Jai, RwGyro is a direction cosine vector , it is calculated based on previous estimate RwEst(n-1) and updated with current gyro readings (through conversions of RwEst to angles, updating angles with the movement detected by gyro and then back to direction cosines stored in RwGyro).
One can look at the code in this article http://starlino.com/imu_kalman_arduino.html to better interpret Part 3 of this text. RwGyro is then weight-averaged with RwAcc to obtain the new estimate RwEst(n) .

Starlino,

I looked a lot of time on the theory, and I have well understood it. The question I’m asking to myself is why not simply use a weight-average on the angles calculated with the following formula :

Angle = a*(Angle + RateAxz*T) + (1-a)*(arcsin(RxAcc/g))
There is also current gyroscope and accelerometer readings, and previous angle measured.

I mean in other words why do you calculate angles, then calculate reverse calculation of RwGyro from Awz angles, to finally recalculate angle ?

What do I miss with my formula (which is what Lisa explained in the post 84 of this forum)? I just precise that I’m just interested by angles.

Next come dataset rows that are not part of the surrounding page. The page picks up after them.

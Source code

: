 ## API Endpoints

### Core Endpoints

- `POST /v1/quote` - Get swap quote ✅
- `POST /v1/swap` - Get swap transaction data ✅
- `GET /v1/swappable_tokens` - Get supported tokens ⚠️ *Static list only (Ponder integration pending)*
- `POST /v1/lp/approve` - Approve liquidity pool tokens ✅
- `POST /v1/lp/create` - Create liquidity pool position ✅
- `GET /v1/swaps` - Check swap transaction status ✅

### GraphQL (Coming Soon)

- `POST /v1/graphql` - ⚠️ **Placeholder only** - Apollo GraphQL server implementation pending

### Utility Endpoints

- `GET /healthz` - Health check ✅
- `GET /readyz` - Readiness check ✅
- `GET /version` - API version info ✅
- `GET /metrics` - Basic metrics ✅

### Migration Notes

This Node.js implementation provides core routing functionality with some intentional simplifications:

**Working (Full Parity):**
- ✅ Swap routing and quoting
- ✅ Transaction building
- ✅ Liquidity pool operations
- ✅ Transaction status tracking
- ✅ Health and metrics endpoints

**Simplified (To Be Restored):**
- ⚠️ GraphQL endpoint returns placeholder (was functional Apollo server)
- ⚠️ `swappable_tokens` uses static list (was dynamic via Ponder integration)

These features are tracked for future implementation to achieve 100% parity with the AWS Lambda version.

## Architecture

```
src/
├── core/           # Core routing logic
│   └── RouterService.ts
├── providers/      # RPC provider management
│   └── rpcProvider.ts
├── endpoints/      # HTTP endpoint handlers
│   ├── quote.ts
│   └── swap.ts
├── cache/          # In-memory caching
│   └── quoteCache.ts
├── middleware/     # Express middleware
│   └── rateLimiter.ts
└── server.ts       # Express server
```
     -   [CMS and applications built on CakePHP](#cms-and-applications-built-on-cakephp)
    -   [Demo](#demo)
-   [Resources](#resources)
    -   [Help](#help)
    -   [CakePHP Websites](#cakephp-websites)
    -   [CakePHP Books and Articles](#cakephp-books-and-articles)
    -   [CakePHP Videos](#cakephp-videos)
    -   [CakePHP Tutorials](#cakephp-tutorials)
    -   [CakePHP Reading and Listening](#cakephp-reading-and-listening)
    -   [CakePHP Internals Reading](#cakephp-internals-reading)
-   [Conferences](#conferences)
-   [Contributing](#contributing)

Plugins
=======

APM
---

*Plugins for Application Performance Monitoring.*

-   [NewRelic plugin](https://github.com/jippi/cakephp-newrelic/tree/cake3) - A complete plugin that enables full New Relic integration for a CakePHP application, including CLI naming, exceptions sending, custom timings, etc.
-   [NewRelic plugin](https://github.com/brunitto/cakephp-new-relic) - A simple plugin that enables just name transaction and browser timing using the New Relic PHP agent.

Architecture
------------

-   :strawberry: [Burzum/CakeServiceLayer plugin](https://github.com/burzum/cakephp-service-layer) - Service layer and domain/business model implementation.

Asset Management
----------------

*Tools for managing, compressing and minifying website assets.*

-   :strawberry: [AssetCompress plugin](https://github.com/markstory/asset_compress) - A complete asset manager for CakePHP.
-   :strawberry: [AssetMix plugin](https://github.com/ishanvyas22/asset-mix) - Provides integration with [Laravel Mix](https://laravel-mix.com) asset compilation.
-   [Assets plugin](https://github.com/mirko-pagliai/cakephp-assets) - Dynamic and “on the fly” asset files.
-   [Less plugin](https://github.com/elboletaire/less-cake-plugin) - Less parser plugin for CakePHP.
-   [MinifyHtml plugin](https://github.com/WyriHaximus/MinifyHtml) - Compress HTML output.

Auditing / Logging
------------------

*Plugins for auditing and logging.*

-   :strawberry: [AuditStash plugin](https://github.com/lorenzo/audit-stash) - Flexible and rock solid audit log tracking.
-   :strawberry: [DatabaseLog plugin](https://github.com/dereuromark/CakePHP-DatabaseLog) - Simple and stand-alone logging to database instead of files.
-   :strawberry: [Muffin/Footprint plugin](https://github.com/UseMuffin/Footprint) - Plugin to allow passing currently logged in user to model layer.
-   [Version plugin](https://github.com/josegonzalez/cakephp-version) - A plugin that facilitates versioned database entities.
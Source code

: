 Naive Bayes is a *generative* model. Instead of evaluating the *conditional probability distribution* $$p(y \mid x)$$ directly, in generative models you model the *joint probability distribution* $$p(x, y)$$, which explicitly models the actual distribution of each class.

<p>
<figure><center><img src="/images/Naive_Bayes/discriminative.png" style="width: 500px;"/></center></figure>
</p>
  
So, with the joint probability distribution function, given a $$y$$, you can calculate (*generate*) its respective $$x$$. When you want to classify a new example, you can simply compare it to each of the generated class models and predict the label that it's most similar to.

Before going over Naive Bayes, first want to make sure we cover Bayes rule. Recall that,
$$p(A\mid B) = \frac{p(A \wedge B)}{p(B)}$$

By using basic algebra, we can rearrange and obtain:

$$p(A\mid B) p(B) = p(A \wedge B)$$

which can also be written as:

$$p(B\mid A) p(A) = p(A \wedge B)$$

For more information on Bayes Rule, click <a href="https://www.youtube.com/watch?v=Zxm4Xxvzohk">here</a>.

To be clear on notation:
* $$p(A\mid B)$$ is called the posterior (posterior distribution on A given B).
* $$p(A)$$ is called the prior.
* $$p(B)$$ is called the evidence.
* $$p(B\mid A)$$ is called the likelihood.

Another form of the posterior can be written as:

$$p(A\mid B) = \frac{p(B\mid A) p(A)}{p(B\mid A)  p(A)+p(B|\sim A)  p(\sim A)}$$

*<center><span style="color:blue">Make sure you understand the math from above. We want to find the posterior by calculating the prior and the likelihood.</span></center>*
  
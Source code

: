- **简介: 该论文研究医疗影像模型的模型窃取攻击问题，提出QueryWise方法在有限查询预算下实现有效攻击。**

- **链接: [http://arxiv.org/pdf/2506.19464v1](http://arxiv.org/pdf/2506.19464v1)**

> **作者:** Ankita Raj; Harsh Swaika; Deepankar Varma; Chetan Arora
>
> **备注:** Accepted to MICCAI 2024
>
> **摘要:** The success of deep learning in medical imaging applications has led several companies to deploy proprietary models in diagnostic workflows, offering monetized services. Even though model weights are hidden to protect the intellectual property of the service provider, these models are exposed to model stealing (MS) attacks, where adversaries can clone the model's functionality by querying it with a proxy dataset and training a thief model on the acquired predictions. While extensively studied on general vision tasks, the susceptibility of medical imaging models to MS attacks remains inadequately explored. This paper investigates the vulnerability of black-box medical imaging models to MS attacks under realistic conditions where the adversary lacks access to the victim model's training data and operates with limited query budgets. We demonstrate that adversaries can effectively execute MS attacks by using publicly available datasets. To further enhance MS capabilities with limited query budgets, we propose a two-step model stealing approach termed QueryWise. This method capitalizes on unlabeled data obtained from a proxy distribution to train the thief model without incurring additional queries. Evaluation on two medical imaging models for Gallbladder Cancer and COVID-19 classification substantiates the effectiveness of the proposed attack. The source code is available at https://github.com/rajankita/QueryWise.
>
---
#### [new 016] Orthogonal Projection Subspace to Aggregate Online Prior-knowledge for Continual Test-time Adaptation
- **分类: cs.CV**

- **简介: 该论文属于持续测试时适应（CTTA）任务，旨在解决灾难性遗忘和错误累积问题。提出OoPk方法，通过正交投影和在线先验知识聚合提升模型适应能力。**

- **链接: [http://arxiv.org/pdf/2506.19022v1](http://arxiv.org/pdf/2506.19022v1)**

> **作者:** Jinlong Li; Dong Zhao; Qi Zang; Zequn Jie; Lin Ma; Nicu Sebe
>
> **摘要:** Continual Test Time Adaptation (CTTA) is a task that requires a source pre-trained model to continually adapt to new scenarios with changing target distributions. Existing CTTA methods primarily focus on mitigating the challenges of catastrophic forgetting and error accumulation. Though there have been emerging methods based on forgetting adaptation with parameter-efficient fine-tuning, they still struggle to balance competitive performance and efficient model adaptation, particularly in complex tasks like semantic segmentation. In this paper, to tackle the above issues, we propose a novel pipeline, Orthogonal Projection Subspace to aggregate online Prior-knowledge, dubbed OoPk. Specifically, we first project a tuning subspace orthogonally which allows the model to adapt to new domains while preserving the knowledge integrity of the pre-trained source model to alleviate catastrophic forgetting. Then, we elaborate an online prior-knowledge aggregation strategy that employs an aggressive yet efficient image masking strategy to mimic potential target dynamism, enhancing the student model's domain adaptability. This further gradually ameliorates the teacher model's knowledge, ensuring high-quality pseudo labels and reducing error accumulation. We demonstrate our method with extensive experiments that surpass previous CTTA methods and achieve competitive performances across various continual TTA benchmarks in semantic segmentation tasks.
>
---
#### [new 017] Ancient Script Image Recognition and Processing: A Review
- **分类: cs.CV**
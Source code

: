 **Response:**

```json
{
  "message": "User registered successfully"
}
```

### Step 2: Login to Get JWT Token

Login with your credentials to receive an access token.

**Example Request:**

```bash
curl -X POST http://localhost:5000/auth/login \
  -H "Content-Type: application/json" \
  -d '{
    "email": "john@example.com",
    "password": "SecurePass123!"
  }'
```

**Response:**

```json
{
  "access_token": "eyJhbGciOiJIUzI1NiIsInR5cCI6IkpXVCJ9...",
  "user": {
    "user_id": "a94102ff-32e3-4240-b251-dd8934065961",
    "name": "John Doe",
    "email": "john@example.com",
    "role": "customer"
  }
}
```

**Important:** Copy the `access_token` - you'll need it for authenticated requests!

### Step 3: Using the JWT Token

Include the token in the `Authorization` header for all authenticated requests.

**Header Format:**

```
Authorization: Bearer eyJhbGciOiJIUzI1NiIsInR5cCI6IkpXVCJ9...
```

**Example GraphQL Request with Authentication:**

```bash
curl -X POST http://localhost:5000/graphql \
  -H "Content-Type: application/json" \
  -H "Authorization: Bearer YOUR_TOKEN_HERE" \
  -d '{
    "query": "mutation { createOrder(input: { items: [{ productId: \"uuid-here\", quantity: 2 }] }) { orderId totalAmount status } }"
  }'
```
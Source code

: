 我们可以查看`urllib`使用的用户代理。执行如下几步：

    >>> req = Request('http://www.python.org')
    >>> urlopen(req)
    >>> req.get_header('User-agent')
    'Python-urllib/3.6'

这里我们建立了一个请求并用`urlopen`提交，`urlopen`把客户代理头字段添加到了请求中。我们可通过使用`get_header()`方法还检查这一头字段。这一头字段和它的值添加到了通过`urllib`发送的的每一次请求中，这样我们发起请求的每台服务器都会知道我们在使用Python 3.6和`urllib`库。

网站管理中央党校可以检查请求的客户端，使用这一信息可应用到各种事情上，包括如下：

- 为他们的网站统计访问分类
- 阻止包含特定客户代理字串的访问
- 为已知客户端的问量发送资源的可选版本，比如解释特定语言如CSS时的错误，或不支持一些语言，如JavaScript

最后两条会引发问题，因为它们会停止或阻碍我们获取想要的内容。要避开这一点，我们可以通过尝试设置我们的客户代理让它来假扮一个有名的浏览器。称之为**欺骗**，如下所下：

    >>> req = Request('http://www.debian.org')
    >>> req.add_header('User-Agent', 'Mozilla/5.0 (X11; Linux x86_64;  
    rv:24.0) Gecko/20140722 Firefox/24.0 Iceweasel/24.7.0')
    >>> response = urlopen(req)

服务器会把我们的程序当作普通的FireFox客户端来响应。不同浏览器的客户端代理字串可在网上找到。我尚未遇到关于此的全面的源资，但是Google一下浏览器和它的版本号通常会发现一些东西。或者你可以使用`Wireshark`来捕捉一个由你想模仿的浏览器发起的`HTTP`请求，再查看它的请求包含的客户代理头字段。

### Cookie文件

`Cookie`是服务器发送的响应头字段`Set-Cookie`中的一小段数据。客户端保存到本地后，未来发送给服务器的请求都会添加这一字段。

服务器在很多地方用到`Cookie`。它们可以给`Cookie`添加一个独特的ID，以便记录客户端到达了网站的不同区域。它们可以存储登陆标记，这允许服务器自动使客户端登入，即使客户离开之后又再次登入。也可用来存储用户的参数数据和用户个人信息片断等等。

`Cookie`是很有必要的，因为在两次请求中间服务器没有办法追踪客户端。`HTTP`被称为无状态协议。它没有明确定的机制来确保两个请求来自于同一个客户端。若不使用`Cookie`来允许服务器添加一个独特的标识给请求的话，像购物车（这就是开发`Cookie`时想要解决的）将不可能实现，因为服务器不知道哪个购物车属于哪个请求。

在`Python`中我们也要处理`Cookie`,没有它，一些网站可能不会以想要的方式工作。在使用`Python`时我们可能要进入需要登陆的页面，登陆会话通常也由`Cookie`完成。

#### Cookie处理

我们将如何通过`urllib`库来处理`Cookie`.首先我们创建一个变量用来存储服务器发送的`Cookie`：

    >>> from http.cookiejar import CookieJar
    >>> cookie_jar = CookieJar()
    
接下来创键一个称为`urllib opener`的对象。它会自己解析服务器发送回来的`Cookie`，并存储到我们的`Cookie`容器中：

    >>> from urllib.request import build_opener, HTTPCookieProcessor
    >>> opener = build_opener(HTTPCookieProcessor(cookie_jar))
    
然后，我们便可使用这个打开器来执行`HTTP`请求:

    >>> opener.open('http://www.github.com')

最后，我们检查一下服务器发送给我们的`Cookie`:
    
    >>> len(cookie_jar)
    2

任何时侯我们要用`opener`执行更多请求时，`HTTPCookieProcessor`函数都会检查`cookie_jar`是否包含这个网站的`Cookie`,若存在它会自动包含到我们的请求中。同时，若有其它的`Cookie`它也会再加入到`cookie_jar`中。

Thanks for this excelent easy introduction about the Acc. then Gyro then the most creative part IMU……
I’m a biggener in this area. So I apprciate if you anserwer my this next two question simply:
1. I work on a hand made compimation of 3 Gyro and 3 Acce. but it affected with another forces not just the gravitional. is this method the right way to correct the Acc data with gyro data?
2. it’s mentioned that ” gyro measures the rate of changes of the angles” then the following equation:
RateAxz = (Axz1 – Axz0) / (t1 – t0).
the lines after that you have got the result of the gyro after convert and gave it the unit degree/s without applying the last equastion. could you make it clear for me?

Here i’m again.
Starlino, sorry to bother you again, but can you tell me how can i convert the Z gyro sensor data to yaw (and i know it will have major drift errors, but i just want to test a thing). Hope you can help me out.
Thx again.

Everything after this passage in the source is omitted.